About this exercise » Each line below is to be copied out exactly, and none may be omitted.

*** Exercise data Section Begins ***

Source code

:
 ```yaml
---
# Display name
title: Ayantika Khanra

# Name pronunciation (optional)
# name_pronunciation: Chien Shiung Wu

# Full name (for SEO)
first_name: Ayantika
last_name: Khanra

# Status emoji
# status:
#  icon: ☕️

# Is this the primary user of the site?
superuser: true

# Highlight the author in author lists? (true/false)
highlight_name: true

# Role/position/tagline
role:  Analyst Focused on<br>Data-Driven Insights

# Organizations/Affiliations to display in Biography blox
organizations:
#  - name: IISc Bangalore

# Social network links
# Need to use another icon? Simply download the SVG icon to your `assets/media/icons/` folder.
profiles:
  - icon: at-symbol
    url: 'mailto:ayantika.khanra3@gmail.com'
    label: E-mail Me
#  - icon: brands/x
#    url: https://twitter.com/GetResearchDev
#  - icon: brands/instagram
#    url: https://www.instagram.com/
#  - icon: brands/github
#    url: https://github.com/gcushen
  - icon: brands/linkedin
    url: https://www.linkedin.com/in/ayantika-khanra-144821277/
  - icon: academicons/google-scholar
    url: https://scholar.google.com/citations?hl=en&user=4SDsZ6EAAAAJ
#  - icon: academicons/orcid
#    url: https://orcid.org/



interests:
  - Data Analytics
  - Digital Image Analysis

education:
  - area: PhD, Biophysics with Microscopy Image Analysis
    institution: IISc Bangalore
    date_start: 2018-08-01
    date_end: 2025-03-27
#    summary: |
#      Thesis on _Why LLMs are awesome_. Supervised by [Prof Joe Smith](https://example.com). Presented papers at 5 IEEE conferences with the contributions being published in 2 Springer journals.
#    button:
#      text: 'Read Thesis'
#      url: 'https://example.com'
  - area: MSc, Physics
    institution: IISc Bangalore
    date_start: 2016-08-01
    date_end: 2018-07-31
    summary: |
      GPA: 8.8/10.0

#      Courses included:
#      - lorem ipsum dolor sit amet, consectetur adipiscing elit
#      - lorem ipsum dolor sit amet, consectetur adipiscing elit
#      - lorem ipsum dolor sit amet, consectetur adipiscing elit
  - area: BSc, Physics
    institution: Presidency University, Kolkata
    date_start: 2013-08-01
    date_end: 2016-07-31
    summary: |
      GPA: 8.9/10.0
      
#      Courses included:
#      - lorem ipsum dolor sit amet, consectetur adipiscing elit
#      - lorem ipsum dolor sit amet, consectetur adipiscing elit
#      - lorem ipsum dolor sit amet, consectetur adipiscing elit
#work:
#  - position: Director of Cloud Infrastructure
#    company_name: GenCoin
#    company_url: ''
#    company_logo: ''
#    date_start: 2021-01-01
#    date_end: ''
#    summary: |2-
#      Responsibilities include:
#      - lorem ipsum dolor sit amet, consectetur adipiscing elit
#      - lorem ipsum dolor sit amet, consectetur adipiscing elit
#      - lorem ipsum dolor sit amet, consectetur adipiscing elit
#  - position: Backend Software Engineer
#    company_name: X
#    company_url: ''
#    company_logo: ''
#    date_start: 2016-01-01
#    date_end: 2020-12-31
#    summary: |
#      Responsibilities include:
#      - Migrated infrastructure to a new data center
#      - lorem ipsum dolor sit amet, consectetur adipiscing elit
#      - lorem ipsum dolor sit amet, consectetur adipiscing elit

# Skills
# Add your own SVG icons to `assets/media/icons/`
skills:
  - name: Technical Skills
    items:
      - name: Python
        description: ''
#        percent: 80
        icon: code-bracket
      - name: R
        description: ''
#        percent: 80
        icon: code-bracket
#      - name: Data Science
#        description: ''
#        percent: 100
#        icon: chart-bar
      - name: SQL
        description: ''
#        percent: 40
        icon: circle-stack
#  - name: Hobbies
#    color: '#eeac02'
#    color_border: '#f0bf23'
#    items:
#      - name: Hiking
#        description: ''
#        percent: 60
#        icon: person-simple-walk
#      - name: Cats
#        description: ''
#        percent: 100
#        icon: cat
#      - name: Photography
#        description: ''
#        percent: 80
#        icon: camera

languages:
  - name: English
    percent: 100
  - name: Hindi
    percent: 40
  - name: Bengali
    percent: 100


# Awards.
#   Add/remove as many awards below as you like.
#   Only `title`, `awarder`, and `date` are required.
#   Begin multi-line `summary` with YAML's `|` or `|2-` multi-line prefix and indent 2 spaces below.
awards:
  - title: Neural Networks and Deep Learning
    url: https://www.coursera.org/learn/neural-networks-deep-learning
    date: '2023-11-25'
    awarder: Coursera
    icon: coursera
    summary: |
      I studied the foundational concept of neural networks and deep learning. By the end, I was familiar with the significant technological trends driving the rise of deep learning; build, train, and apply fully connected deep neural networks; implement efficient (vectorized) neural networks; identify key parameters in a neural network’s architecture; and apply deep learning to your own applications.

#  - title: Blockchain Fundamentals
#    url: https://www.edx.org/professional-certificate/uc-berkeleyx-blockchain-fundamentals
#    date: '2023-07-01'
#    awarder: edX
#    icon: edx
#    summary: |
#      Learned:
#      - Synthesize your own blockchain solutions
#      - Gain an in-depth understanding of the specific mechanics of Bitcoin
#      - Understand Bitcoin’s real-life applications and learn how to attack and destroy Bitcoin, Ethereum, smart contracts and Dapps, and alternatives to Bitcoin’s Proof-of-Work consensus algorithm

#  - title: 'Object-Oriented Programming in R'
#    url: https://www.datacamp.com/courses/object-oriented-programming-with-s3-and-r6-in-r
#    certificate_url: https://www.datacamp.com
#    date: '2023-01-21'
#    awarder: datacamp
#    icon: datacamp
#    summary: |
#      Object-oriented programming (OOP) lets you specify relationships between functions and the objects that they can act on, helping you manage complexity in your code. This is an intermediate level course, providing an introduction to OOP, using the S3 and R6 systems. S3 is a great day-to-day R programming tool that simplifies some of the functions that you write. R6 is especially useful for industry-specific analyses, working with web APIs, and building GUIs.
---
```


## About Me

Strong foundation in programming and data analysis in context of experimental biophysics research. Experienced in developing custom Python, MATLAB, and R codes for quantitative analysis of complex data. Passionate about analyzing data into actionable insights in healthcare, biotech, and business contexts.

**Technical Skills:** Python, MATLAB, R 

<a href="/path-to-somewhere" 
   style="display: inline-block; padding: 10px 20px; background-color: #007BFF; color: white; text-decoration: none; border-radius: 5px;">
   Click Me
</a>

*** Exercise data Section Ends ***

Answer to this problem »
Source code

:
 ```yaml
---
# Display name
title: Ayantika Khanra

# Name pronunciation (optional)
# name_pronunciation: Chien Shiung Wu

# Full name (for SEO)
first_name: Ayantika
last_name: Khanra

# Status emoji
# status:
#  icon: ☕️

# Is this the primary user of the site?
superuser: true

# Highlight the author in author lists? (true/false)
highlight_name: true

# Role/position/tagline
role:  Analyst Focused on<br>Data-Driven Insights

# Organizations/Affiliations to display in Biography blox
organizations:
#  - name: IISc Bangalore

# Social network links
# Need to use another icon? Simply download the SVG icon to your `assets/media/icons/` folder.
profiles:
  - icon: at-symbol
    url: 'mailto:ayantika.khanra3@gmail.com'
    label: E-mail Me
#  - icon: brands/x
#    url: https://twitter.com/GetResearchDev
#  - icon: brands/instagram
#    url: https://www.instagram.com/
#  - icon: brands/github
#    url: https://github.com/gcushen
  - icon: brands/linkedin
    url: https://www.linkedin.com/in/ayantika-khanra-144821277/
  - icon: academicons/google-scholar
    url: https://scholar.google.com/citations?hl=en&user=4SDsZ6EAAAAJ
#  - icon: academicons/orcid
#    url: https://orcid.org/



interests:
  - Data Analytics
  - Digital Image Analysis

education:
  - area: PhD, Biophysics with Microscopy Image Analysis
    institution: IISc Bangalore
    date_start: 2018-08-01
    date_end: 2025-03-27
#    summary: |
#      Thesis on _Why LLMs are awesome_. Supervised by [Prof Joe Smith](https://example.com). Presented papers at 5 IEEE conferences with the contributions being published in 2 Springer journals.
#    button:
#      text: 'Read Thesis'
#      url: 'https://example.com'
  - area: MSc, Physics
    institution: IISc Bangalore
    date_start: 2016-08-01
    date_end: 2018-07-31
    summary: |
      GPA: 8.8/10.0

#      Courses included:
#      - lorem ipsum dolor sit amet, consectetur adipiscing elit
#      - lorem ipsum dolor sit amet, consectetur adipiscing elit
#      - lorem ipsum dolor sit amet, consectetur adipiscing elit
  - area: BSc, Physics
    institution: Presidency University, Kolkata
    date_start: 2013-08-01
    date_end: 2016-07-31
    summary: |
      GPA: 8.9/10.0
      
#      Courses included:
#      - lorem ipsum dolor sit amet, consectetur adipiscing elit
#      - lorem ipsum dolor sit amet, consectetur adipiscing elit
#      - lorem ipsum dolor sit amet, consectetur adipiscing elit
#work:
#  - position: Director of Cloud Infrastructure
#    company_name: GenCoin
#    company_url: ''
#    company_logo: ''
#    date_start: 2021-01-01
#    date_end: ''
#    summary: |2-
#      Responsibilities include:
#      - lorem ipsum dolor sit amet, consectetur adipiscing elit
#      - lorem ipsum dolor sit amet, consectetur adipiscing elit
#      - lorem ipsum dolor sit amet, consectetur adipiscing elit
#  - position: Backend Software Engineer
#    company_name: X
#    company_url: ''
#    company_logo: ''
#    date_start: 2016-01-01
#    date_end: 2020-12-31
#    summary: |
#      Responsibilities include:
#      - Migrated infrastructure to a new data center
#      - lorem ipsum dolor sit amet, consectetur adipiscing elit
#      - lorem ipsum dolor sit amet, consectetur adipiscing elit

# Skills
# Add your own SVG icons to `assets/media/icons/`
skills:
  - name: Technical Skills
    items:
      - name: Python
        description: ''
#        percent: 80
        icon: code-bracket
      - name: R
        description: ''
#        percent: 80
        icon: code-bracket
#      - name: Data Science
#        description: ''
#        percent: 100
#        icon: chart-bar
      - name: SQL
        description: ''
#        percent: 40
        icon: circle-stack
#  - name: Hobbies
#    color: '#eeac02'
#    color_border: '#f0bf23'
#    items:
#      - name: Hiking
#        description: ''
#        percent: 60
#        icon: person-simple-walk
#      - name: Cats
#        description: ''
#        percent: 100
#        icon: cat
#      - name: Photography
#        description: ''
#        percent: 80
#        icon: camera

languages:
  - name: English
    percent: 100
  - name: Hindi
    percent: 40
  - name: Bengali
    percent: 100


# Awards.
#   Add/remove as many awards below as you like.
#   Only `title`, `awarder`, and `date` are required.
#   Begin multi-line `summary` with YAML's `|` or `|2-` multi-line prefix and indent 2 spaces below.
awards:
  - title: Neural Networks and Deep Learning
    url: https://www.coursera.org/learn/neural-networks-deep-learning
    date: '2023-11-25'
    awarder: Coursera
    icon: coursera
    summary: |
      I studied the foundational concept of neural networks and deep learning. By the end, I was familiar with the significant technological trends driving the rise of deep learning; build, train, and apply fully connected deep neural networks; implement efficient (vectorized) neural networks; identify key parameters in a neural network’s architecture; and apply deep learning to your own applications.

#  - title: Blockchain Fundamentals
#    url: https://www.edx.org/professional-certificate/uc-berkeleyx-blockchain-fundamentals
#    date: '2023-07-01'
#    awarder: edX
#    icon: edx
#    summary: |
#      Learned:
#      - Synthesize your own blockchain solutions
#      - Gain an in-depth understanding of the specific mechanics of Bitcoin
#      - Understand Bitcoin’s real-life applications and learn how to attack and destroy Bitcoin, Ethereum, smart contracts and Dapps, and alternatives to Bitcoin’s Proof-of-Work consensus algorithm

#  - title: 'Object-Oriented Programming in R'
#    url: https://www.datacamp.com/courses/object-oriented-programming-with-s3-and-r6-in-r
#    certificate_url: https://www.datacamp.com
#    date: '2023-01-21'
#    awarder: datacamp
#    icon: datacamp
#    summary: |
#      Object-oriented programming (OOP) lets you specify relationships between functions and the objects that they can act on, helping you manage complexity in your code. This is an intermediate level course, providing an introduction to OOP, using the S3 and R6 systems. S3 is a great day-to-day R programming tool that simplifies some of the functions that you write. R6 is especially useful for industry-specific analyses, working with web APIs, and building GUIs.
---
```


## About Me

Strong foundation in programming and data analysis in context of experimental biophysics research. Experienced in developing custom Python, MATLAB, and R codes for quantitative analysis of complex data. Passionate about analyzing data into actionable insights in healthcare, biotech, and business contexts.

**Technical Skills:** Python, MATLAB, R 

<a href="/path-to-somewhere" 
   style="display: inline-block; padding: 10px 20px; background-color: #007BFF; color: white; text-decoration: none; border-radius: 5px;">
   Click Me
</a>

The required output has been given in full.